If Pakistanis in the country were wondering when the inflation rate will subside, then they must brace themselves for another rise – diminishing their purchasing power parity even further. During a recently held meeting of the National Assembly Standing Committee on Finance, the State Bank of Pakistan (SBP) Deputy Governor Dr. Inayat Hussain said that the country may face a ‘fresh round’ of inflation at the backdrop of a falling rupee. It is pertinent to note that the CPI-based inflation rate was recorded at 9.2 per cent at the end of October. From the onset of this month, the petrol price was further hiked to a record level of Rs145.82 per litre, the power tariff was increased by Rs2.27 and prices of essential commodities, such as, wheat and flour were also jacked up. It is then safe to say that the inflation rate for the current month is likely to be in double-digits. On top of this, the SBP deputy governor wants us to be prepared for another round of inflation.
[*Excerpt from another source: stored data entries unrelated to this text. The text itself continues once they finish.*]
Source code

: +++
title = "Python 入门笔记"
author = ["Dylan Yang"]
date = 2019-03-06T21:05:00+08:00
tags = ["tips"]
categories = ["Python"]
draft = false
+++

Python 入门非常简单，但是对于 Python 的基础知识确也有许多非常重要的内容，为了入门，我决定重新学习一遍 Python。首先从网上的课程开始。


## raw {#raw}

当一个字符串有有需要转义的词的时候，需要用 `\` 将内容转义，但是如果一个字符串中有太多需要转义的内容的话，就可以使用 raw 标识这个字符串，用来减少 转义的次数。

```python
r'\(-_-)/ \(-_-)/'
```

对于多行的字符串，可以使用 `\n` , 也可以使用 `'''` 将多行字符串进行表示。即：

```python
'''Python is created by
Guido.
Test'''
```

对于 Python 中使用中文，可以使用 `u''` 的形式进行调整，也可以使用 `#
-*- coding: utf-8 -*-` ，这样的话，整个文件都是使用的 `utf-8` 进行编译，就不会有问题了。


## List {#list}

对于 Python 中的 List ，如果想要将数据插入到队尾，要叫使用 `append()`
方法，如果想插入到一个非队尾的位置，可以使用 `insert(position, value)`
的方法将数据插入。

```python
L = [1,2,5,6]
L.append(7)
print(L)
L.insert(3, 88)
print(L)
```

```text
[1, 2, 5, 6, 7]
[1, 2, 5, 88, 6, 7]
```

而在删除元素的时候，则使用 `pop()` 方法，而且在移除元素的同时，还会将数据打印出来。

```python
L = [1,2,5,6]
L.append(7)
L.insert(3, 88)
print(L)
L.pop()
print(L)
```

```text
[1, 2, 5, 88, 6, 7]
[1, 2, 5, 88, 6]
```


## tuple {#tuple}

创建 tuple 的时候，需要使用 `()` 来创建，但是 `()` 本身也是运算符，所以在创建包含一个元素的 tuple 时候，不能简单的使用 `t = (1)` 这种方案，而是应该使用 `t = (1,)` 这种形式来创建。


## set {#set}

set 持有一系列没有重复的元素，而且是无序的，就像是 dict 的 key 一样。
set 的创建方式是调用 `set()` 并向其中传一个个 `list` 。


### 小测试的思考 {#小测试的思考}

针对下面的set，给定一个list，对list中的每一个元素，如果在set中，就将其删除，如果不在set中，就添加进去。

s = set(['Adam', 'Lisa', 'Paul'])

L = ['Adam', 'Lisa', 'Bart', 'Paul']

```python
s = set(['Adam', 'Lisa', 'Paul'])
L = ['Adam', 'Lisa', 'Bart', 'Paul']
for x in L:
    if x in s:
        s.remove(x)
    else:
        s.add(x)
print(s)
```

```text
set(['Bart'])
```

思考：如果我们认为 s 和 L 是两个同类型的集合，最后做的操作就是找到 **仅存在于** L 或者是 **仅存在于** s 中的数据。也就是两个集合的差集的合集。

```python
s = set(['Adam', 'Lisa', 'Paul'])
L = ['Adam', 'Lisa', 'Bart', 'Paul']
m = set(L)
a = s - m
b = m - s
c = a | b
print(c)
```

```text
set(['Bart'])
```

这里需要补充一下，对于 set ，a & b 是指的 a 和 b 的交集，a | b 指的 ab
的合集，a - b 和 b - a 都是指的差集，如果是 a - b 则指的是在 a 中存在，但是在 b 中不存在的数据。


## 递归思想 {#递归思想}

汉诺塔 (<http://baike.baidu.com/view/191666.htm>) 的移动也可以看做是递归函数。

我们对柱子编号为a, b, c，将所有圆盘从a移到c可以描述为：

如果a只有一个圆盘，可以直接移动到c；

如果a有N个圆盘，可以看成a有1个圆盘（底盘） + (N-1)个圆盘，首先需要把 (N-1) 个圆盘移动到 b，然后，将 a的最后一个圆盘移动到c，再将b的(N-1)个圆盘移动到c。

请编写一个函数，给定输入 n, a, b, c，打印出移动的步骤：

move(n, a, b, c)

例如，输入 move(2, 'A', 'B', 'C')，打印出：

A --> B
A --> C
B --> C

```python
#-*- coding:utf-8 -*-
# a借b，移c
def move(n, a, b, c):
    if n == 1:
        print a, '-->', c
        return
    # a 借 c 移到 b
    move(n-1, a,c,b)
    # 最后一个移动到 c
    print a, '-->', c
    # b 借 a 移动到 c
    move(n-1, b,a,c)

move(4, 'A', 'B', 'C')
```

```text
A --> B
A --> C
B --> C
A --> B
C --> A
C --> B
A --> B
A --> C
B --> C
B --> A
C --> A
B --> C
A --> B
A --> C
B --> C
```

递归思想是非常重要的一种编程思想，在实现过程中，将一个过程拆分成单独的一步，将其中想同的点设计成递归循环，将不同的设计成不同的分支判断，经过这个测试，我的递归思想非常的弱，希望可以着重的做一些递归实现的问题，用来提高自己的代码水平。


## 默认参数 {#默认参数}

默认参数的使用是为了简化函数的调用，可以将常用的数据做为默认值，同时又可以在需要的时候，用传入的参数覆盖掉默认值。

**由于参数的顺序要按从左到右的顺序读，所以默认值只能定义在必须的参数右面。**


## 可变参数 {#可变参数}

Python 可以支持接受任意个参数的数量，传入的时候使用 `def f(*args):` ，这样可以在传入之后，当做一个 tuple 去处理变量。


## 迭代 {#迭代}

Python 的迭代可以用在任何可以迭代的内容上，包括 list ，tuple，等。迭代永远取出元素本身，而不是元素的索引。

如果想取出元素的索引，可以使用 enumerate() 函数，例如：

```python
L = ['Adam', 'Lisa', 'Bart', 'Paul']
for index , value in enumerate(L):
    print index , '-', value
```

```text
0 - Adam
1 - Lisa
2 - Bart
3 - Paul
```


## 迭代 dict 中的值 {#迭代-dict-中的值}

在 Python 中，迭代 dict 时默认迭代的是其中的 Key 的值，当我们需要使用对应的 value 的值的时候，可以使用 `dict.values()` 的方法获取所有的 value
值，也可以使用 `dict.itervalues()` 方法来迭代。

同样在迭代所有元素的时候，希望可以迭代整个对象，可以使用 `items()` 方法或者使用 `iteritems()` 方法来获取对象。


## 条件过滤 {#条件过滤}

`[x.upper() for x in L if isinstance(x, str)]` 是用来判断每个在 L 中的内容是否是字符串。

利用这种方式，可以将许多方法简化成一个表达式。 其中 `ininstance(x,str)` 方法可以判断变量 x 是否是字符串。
The fact is that the global increase in commodity prices have gravely impacted the prices at home. Add to this, the ingredient of increasing imports putting pressure on the rupee and we have a mixture of economic crisis. But the reality is also that the impact of this crisis could have been lessened, if not averted. During the meeting, Dr. Hussain himself had stated that the leadership could take some measures to contain the inflation. But the question is, are they willing to do so?

Since it came to power, the ruling party has only formulated growth-led policies by pumping in rupee into the economy, giving consumers a short-lived happiness. The adverse effect of this policy is now being witnessed with people struggling to put food on the table for their families. Even if the $6 billion IMF programme is revived, it will still take two to six months for the falling rupee to stabilize and curtail the rising inflation rate.

The SBP efforts to restrict purchase of the dollar in the open market and curb imports to ease the pressure on the weakening rupee have also failed. As a result, the government needs to take serious actions to reduce the economic hardship people are faced with today. For the average citizen the problem of rising inflation is more important than corruption, as their livelihood depends on it.